[Dataset entries]

----

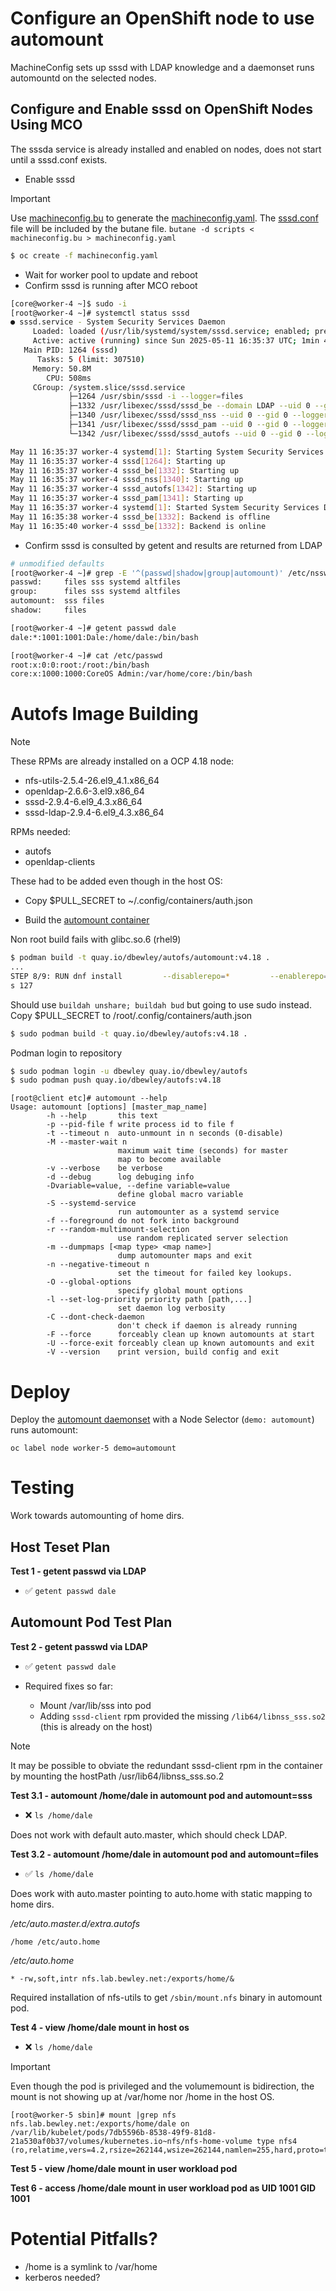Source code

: # Configure an OpenShift node to use automount

MachineConfig sets up sssd with LDAP knowledge and a daemonset runs automountd on the selected nodes.

## Configure and Enable sssd on OpenShift Nodes Using MCO

The sssda service is already installed and enabled on nodes, does not start until a sssd.conf exists.

* Enable sssd

> [!IMPORTANT]
> Use [machineconfig.bu](machineconfig.bu) to generate the [machineconfig.yaml](machineconfig.yaml). The [sssd.conf](scripts/sssd.conf) file will be included by the butane file.
> `butane -d scripts < machineconfig.bu > machineconfig.yaml`

```bash
$ oc create -f machineconfig.yaml
```

* Wait for worker pool to update and reboot
* Confirm sssd is running after MCO reboot

```bash
[core@worker-4 ~]$ sudo -i
[root@worker-4 ~]# systemctl status sssd
● sssd.service - System Security Services Daemon
     Loaded: loaded (/usr/lib/systemd/system/sssd.service; enabled; preset: enabled)
     Active: active (running) since Sun 2025-05-11 16:35:37 UTC; 1min 43s ago
   Main PID: 1264 (sssd)
      Tasks: 5 (limit: 307510)
     Memory: 50.8M
        CPU: 508ms
     CGroup: /system.slice/sssd.service
             ├─1264 /usr/sbin/sssd -i --logger=files
             ├─1332 /usr/libexec/sssd/sssd_be --domain LDAP --uid 0 --gid 0 --logger=files
             ├─1340 /usr/libexec/sssd/sssd_nss --uid 0 --gid 0 --logger=files
             ├─1341 /usr/libexec/sssd/sssd_pam --uid 0 --gid 0 --logger=files
             └─1342 /usr/libexec/sssd/sssd_autofs --uid 0 --gid 0 --logger=files

May 11 16:35:37 worker-4 systemd[1]: Starting System Security Services Daemon...
May 11 16:35:37 worker-4 sssd[1264]: Starting up
May 11 16:35:37 worker-4 sssd_be[1332]: Starting up
May 11 16:35:37 worker-4 sssd_nss[1340]: Starting up
May 11 16:35:37 worker-4 sssd_autofs[1342]: Starting up
May 11 16:35:37 worker-4 sssd_pam[1341]: Starting up
May 11 16:35:37 worker-4 systemd[1]: Started System Security Services Daemon.
May 11 16:35:38 worker-4 sssd_be[1332]: Backend is offline
May 11 16:35:40 worker-4 sssd_be[1332]: Backend is online
```

* Confirm sssd is consulted by getent and results are returned from LDAP

```bash
# unmodified defaults
[root@worker-4 ~]# grep -E '^(passwd|shadow|group|automount)' /etc/nsswitch.conf
passwd:     files sss systemd altfiles
group:      files sss systemd altfiles
automount:  sss files
shadow:     files

[root@worker-4 ~]# getent passwd dale
dale:*:1001:1001:Dale:/home/dale:/bin/bash
```

```bash
[root@worker-4 ~]# cat /etc/passwd
root:x:0:0:root:/root:/bin/bash
core:x:1000:1000:CoreOS Admin:/var/home/core:/bin/bash
```


# Autofs Image Building

> [!NOTE] 
> These RPMs are already installed on a OCP 4.18 node:
>
> - nfs-utils-2.5.4-26.el9_4.1.x86_64
> - openldap-2.6.6-3.el9.x86_64
> - sssd-2.9.4-6.el9_4.3.x86_64
> - sssd-ldap-2.9.4-6.el9_4.3.x86_64

RPMs needed:

- autofs
- openldap-clients

These had to be added even though in the host OS:




* Copy $PULL_SECRET to ~/.config/containers/auth.json

* Build the [automount container](Containerfile)

Non root build fails with glibc.so.6 (rhel9)

```bash
$ podman build -t quay.io/dbewley/autofs/automount:v4.18 .
...
STEP 8/9: RUN dnf install         --disablerepo=*         --enablerepo=rhel-9-for-x86_64-baseos-rpms         -y         autofs         openldap-clients         && dnf clean all                                                   /bin/sh: error while loading shared libraries: /lib64/libc.so.6: cannot apply additional memory protection after relocation: Permission denied                                                                                     Error: building at STEP "RUN dnf install         --disablerepo=*         --enablerepo=rhel-9-for-x86_64-baseos-rpms         -y         autofs         openldap-clients         && dnf clean all": while running runtime: exit statu
s 127
```

Should use `buildah unshare; buildah bud` but going to use sudo instead.
Copy $PULL_SECRET to /root/.config/containers/auth.json

```bash
$ sudo podman build -t quay.io/dbewley/autofs:v4.18 .
```

Podman login to repository

```bash
$ sudo podman login -u dbewley quay.io/dbewley/autofs
$ sudo podman push quay.io/dbewley/autofs:v4.18
```

```
[root@client etc]# automount --help
Usage: automount [options] [master_map_name]
        -h --help       this text
        -p --pid-file f write process id to file f
        -t --timeout n  auto-unmount in n seconds (0-disable)
        -M --master-wait n
                        maximum wait time (seconds) for master
                        map to become available
        -v --verbose    be verbose
        -d --debug      log debuging info
        -Dvariable=value, --define variable=value
                        define global macro variable
        -S --systemd-service
                        run automounter as a systemd service
        -f --foreground do not fork into background
        -r --random-multimount-selection
                        use random replicated server selection
        -m --dumpmaps [<map type> <map name>]
                        dump automounter maps and exit
        -n --negative-timeout n
                        set the timeout for failed key lookups.
        -O --global-options
                        specify global mount options
        -l --set-log-priority priority path [path,...]
                        set daemon log verbosity
        -C --dont-check-daemon
                        don't check if daemon is already running
        -F --force      forceably clean up known automounts at start
        -U --force-exit forceably clean up known automounts and exit
        -V --version    print version, build config and exit
```

# Deploy

Deploy the [automount daemonset](daemonset.yaml) with a Node Selector (`demo: automount`) runs automount:

`oc label node worker-5 demo=automount`

# Testing

Work towards automounting of home dirs.

## Host Teset Plan

**Test 1 - getent passwd via LDAP**

* ✅ `getent passwd dale` 

## Automount Pod Test Plan 

**Test 2 - getent passwd via LDAP**

* ✅ `getent passwd dale` 

* Required fixes so far:
   * Mount /var/lib/sss into pod
   * Adding `sssd-client` rpm provided the missing `/lib64/libnss_sss.so2` (this is already on the host)

> [!NOTE]
> It may be possible to obviate the redundant sssd-client rpm in the container by mounting the hostPath /usr/lib64/libnss_sss.so.2

**Test 3.1 - automount /home/dale in automount pod and automount=sss**


* ❌ `ls /home/dale`

Does not work with default auto.master, which should check LDAP.

**Test 3.2 - automount /home/dale in automount pod and automount=files**

* ✅ `ls /home/dale`

Does work with auto.master  pointing to auto.home with static mapping to home dirs.

_/etc/auto.master.d/extra.autofs_
```
/home /etc/auto.home
```

_/etc/auto.home_
```
* -rw,soft,intr nfs.lab.bewley.net:/exports/home/&
```

Required installation of nfs-utils to get `/sbin/mount.nfs` binary in automount pod.


**Test 4 - view /home/dale mount in host os**

* ❌ `ls /home/dale`

> [!IMPORTANT]
> Even though the pod is privileged and the volumemount is bidirection, the mount is not showing up at /var/home nor /home in the host OS.

```
[root@worker-5 sbin]# mount |grep nfs
nfs.lab.bewley.net:/exports/home/dale on /var/lib/kubelet/pods/7db5596b-8538-49f9-81d8-21a530af0b37/volumes/kubernetes.io~nfs/nfs-home-volume type nfs4 (ro,relatime,vers=4.2,rsize=262144,wsize=262144,namlen=255,hard,proto=tcp,timeo=600,retrans=2,sec=sys,clientaddr=192.168.4.205,local_lock=none,addr=192.168.4.120)
```

**Test 5 - view /home/dale mount in user workload pod**

**Test 6 - access /home/dale mount in user workload pod as UID 1001 GID 1001**


# Potential Pitfalls?

* /home is a symlink to /var/home
* kerberos needed?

----

#### TASK DESCRIPTION
Copy every line where the word "core" is present in the entries above.

#### ANSWER SPACE
[core@worker-4 ~]$ sudo -i
core:x:1000:1000:CoreOS Admin:/var/home/core:/bin/bash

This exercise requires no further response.